Keshavamurthy Ravikiran, Dixon Samuel, Pazdernik Karl T, Charles Lauren E
Pacific Northwest National Laboratory, Richland, WA 99354, USA.
Paul G. Allen School for Global Health, Washington State University, Pullman, WA 99164, USA.
One Health. 2022 Oct 1;15:100439. doi: 10.1016/j.onehlt.2022.100439. eCollection 2022 Dec.
The complex, unpredictable nature of pathogen occurrence has required substantial efforts to accurately predict infectious diseases (IDs). With rising popularity of Machine Learning (ML) and Deep Learning (DL) techniques combined with their unique ability to uncover connections between large amounts of diverse data, we conducted a PRISMA systematic review to investigate advances in ID prediction for human and animal diseases using ML and DL. This review included the type of IDs modeled, ML and DL techniques utilized, geographical distribution, prediction tasks performed, input features utilized, spatial and temporal scales, error metrics used, computational efficiency, uncertainty quantification, and missing data handling methods. Among 237 relevant articles published between January 2001 and May 2021, highly contagious diseases in humans were most often represented, including COVID-19 (37.1%), influenza/influenza-like illnesses (9.3%), dengue (8.9%), and malaria (5.1%). Out of 37 diseases identified, 51.4% were zoonotic, 37.8% were human-only, and 8.1% were animal-only, with only 1.6% economically significant, non-zoonotic livestock diseases. Despite the number of zoonoses, 86.5% of articles modeled humans whereas only a few articles (5.1%) contained more than one host species. Eastern Asia (32.5%), North America (17.7%), and Southern Asia (13.1%) were the most represented locations. Frequent approaches included tree-based ML (38.4%) and feed-forward neural networks (26.6%). Articles predicted temporal incidence (66.7%), disease risk (38.0%), and/or spatial movement (31.2%). Less than 10% of studies addressed uncertainty quantification, computational efficiency, and missing data, which are essential to operational use and deployment. This study highlights trends and gaps in ML and DL for ID prediction, providing guidelines for future works to better support biopreparedness and response. To fully utilize ML and DL for improved ID forecasting, models should include the full disease ecology in a One-Health context, important food and agricultural diseases, underrepresented hotspots, and important metrics required for operational deployment.

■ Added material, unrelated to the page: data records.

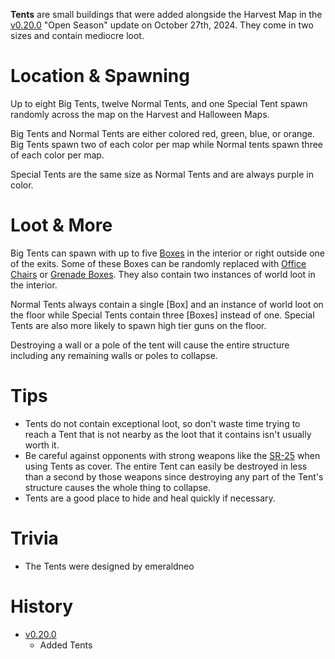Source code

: **Tents** are small buildings that were added alongside the Harvest Map in the [v0.20.0](https://github.com/HasangerGames/suroi/releases/tag/v0.20.0) "Open Season" update on October 27th, 2024. They come in two sizes and contain mediocre loot.

# Location & Spawning

Up to eight Big Tents, twelve Normal Tents, and one Special Tent spawn randomly across the map on the Harvest and Halloween Maps. 

Big Tents and Normal Tents are either colored red, green, blue, or orange. Big Tents spawn two of each color per map while Normal tents spawn three of each color per map.

Special Tents are the same size as Normal Tents and are always purple in color.

# Loot & More

Big Tents can spawn with up to five [Boxes](/obstacles/box) in the interior or right outside one of the exits. Some of these Boxes can be randomly replaced with [Office Chairs](/obstacles/office_chair) or [Grenade Boxes](/obstacles/grenade_box). They also contain two instances of world loot in the interior.

Normal Tents always contain a single [Box] and an instance of world loot on the floor while Special Tents contain three [Boxes] instead of one. Special Tents are also more likely to spawn high tier guns on the floor.

Destroying a wall or a pole of the tent will cause the entire structure including any remaining walls or poles to collapse.

# Tips

- Tents do not contain exceptional loot, so don't waste time trying to reach a Tent that is not nearby as the loot that it contains isn't usually worth it.
- Be careful against opponents with strong weapons like the [SR-25](/weapons/guns/sr25) when using Tents as cover. The entire Tent can easily be destroyed in less than a second by those weapons since destroying any part of the Tent's structure causes the whole thing to collapse.
- Tents are a good place to hide and heal quickly if necessary.

# Trivia

- The Tents were designed by emeraldneo

# History

- [v0.20.0](https://github.com/HasangerGames/suroi/releases/tag/v0.20.0)
  - Added Tents
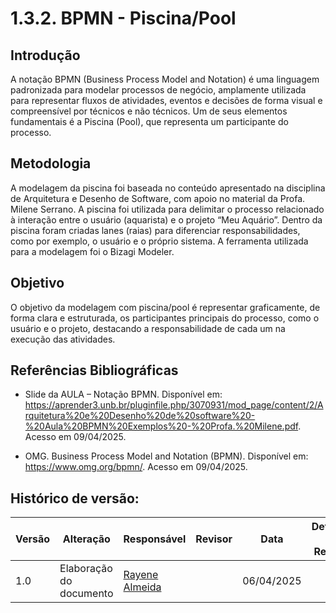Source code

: # 1.3.2. BPMN - Piscina/Pool

## Introdução 
A notação BPMN (Business Process Model and Notation) é uma linguagem padronizada para modelar processos de negócio, amplamente utilizada para representar fluxos de atividades, eventos e decisões de forma visual e compreensível por técnicos e não técnicos. Um de seus elementos fundamentais é a Piscina (Pool), que representa um participante do processo.

## Metodologia
A modelagem da piscina foi baseada no conteúdo apresentado na disciplina de Arquitetura e Desenho de Software, com apoio no material da Profa. Milene Serrano. A piscina foi utilizada para delimitar o processo relacionado à interação entre o usuário (aquarista) e o projeto “Meu Aquário”. Dentro da piscina foram criadas lanes (raias) para diferenciar responsabilidades, como por exemplo, o usuário e o próprio sistema. A ferramenta utilizada para a modelagem foi o Bizagi Modeler.

## Objetivo 
O objetivo da modelagem com piscina/pool é representar graficamente, de forma clara e estruturada, os participantes principais do processo, como o usuário e o projeto, destacando a responsabilidade de cada um na execução das atividades. 

## Referências Bibliográficas

- Slide da AULA – Notação BPMN. Disponível em: <https://aprender3.unb.br/pluginfile.php/3070931/mod_page/content/2/Arquitetura%20e%20Desenho%20de%20software%20-%20Aula%20BPMN%20Exemplos%20-%20Profa.%20Milene.pdf>. Acesso em 09/04/2025.  

- OMG. Business Process Model and Notation (BPMN). Disponível em: <https://www.omg.org/bpmn/>. Acesso em 09/04/2025.  

## Histórico de versão:

| Versão | Alteração                  | Responsável     | Revisor | Data       | Detalhes da Revisão |
| -      | -                          | -               | -       | -          | -                   |
| 1.0    | Elaboração do documento | [Rayene Almeida](https://github.com/rayenealmeida)| | 06/04/2025 | |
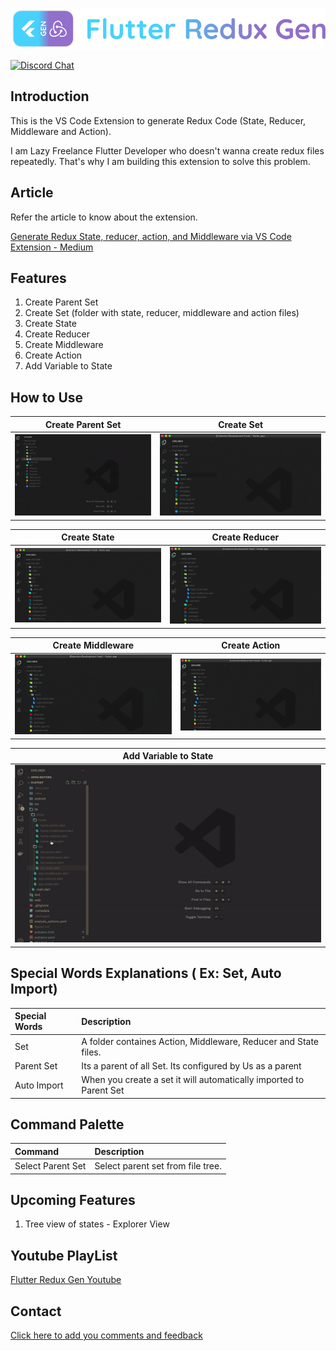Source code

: [![logo][]][author]

[![Discord Chat](https://img.shields.io/badge/chat-discord-blue.svg)](https://discord.gg/KYPkhEx)

## Introduction

This is the VS Code Extension to generate Redux Code (State, Reducer, Middleware and Action).

I am Lazy Freelance Flutter Developer who doesn't wanna create redux files repeatedly. That's why I am building this extension to solve this problem.

## Article

Refer the article to know about the extension.

[Generate Redux State, reducer, action, and Middleware via VS Code Extension - Medium](https://medium.com/@androbalamail/generate-redux-state-reducer-action-and-middleware-via-vs-code-extension-flutter-redux-gen-54e1defee2bd)

## Features

1.  Create Parent Set
2.  Create Set (folder with state, reducer, middleware and action files)
3.  Create State
4.  Create Reducer
5.  Create Middleware
6.  Create Action
7.  Add Variable to State

## How to Use

|                  Create Parent Set                  |              Create Set               |
| :-------------------------------------------------: | :-----------------------------------: |
| [![create_parent_set_gif][]][create_parent_set_gif] | [![create_set_gif][]][create_set_gif] |

|               Create State                |                   Create Reducer                    |
| :---------------------------------------: | :-------------------------------------------------: |
| [![create_state_gif][]][create_state_gif] | [![create_reducer_gif][]][generate_reducer_youtube] |

|                     Create Middleware                     |                   Create Action                   |
| :-------------------------------------------------------: | :-----------------------------------------------: |
| [![create_middleware_gif][]][generate_middleware_youtube] | [![create_action_gif][]][generate_action_youtube] |

|                 Add Variable to State                 |
| :---------------------------------------------------: |
| [![add_var_to_state_gif][]][add_var_to_state_youtube] |

## Special Words Explanations ( Ex: Set, Auto Import)

| Special Words | Description                                                        |
| :------------ | :----------------------------------------------------------------- |
| Set           | A folder containes Action, Middleware, Reducer and State files.    |
| Parent Set    | Its a parent of all Set. Its configured by Us as a parent          |
| Auto Import   | When you create a set it will automatically imported to Parent Set |

## Command Palette

| Command           | Description                                                    |
| :---------------- | :------------------------------------------------------------- |
| Select Parent Set | Select parent set from file tree.                              |

## Upcoming Features

1.  Tree view of states - Explorer View

## Youtube PlayList

[Flutter Redux Gen Youtube][flg_youtube_playlist]

## Contact

[Click here to add you comments and feedback][contact]

[logo]: https://raw.githubusercontent.com/BalaDhruv/Flutter_Redux_Gen/master/media/flutter_redux_gen_logo_with_name.png
[author]: https://balamurugan.dev/
[contact]: https://forms.gle/wXPgEEAYvczjWwys8
[create_parent_set_gif]: https://raw.githubusercontent.com/BalaDhruv/Flutter_Redux_Gen/master/media/demo/create-parent-set.gif
[create_set_gif]: https://raw.githubusercontent.com/BalaDhruv/Flutter_Redux_Gen/master/media/demo/create-redux-set.gif
[create_state_gif]: https://raw.githubusercontent.com/BalaDhruv/Flutter_Redux_Gen/master/media/demo/create-state.gif
[create_reducer_gif]: https://raw.githubusercontent.com/BalaDhruv/Flutter_Redux_Gen/master/media/demo/create-reducer.gif
[create_middleware_gif]: https://raw.githubusercontent.com/BalaDhruv/Flutter_Redux_Gen/master/media/demo/create-middleware.gif
[create_action_gif]: https://raw.githubusercontent.com/BalaDhruv/Flutter_Redux_Gen/master/media/demo/create-action.gif
[add_var_to_state_gif]: https://raw.githubusercontent.com/BalaDhruv/Flutter_Redux_Gen/master/media/demo/add-var-to-state.gif
[generate_state_youtube]: https://www.youtube.com/watch?v=vnqoh8owWfI
[generate_reducer_youtube]: https://www.youtube.com/watch?v=JuCVdc-MWRM
[generate_middleware_youtube]: https://www.youtube.com/watch?v=9-Ky7X2DW6Q
[generate_action_youtube]: https://www.youtube.com/watch?v=F7Zk6VMqkFk
[generate_set_youtube]: https://www.youtube.com/watch?v=aOMU4OHpoWw
[add_var_to_state_youtube]: https://youtu.be/Pco-2Qq_XGA?list=PLAtrbE9cCxChjH_1A9mW3qlfBrzlfQk5W
[flg_youtube_playlist]: https://www.youtube.com/watch?v=ISRztcuk2lg&list=PLAtrbE9cCxChjH_1A9mW3qlfBrzlfQk5W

病原体出现的复杂性和不可预测性使得人们付出了巨大努力来准确预测传染病(ID)。随着机器学习(ML)和深度学习(DL)技术的日益普及,以及它们揭示大量不同数据之间联系的独特能力,我们进行了一项PRISMA系统综述,以研究使用ML和DL对人类和动物疾病进行ID预测的进展。该综述涵盖了所建模的ID类型、所使用的ML和DL技术、地理分布、执行的预测任务、所使用的输入特征、时空尺度、误差度量、计算效率、不确定性量化以及缺失数据处理方法。在2001年1月至2021年5月发表的237篇相关文章中,人类的高传染性疾病最为常见,包括新冠肺炎(37.1%)、流感/流感样疾病(9.3%)、登革热(8.9%)和疟疾(5.1%)。在确定的37种疾病中,51.4%是人畜共患病,37.8%仅感染人类,8.1%仅感染动物,只有1.6%是具有经济重要性的非人畜共患家畜疾病。尽管人畜共患病数量众多,但86.5%的文章以人类为模型,而只有少数文章(5.1%)包含不止一种宿主物种。东亚(32.5%)、北美(17.7%)和南亚(13.1%)是文章中最常出现的地区。常见的方法包括基于树的ML(38.4%)和前馈神经网络(26.6%)。文章预测了时间发病率(66.7%)、疾病风险(38.0%)和/或空间移动(31.2%)。不到10%的研究涉及不确定性量化、计算效率和缺失数据,而这些对于实际应用和部署至关重要。本研究突出了ML和DL在ID预测方面的趋势和差距,为未来的工作提供了指导方针,以更好地支持生物防范和应对。为了充分利用ML和DL改进ID预测,模型应在“同一健康”背景下纳入完整的疾病生态学、重要的粮食和农业疾病、未得到充分研究的热点地区以及实际部署所需的重要指标。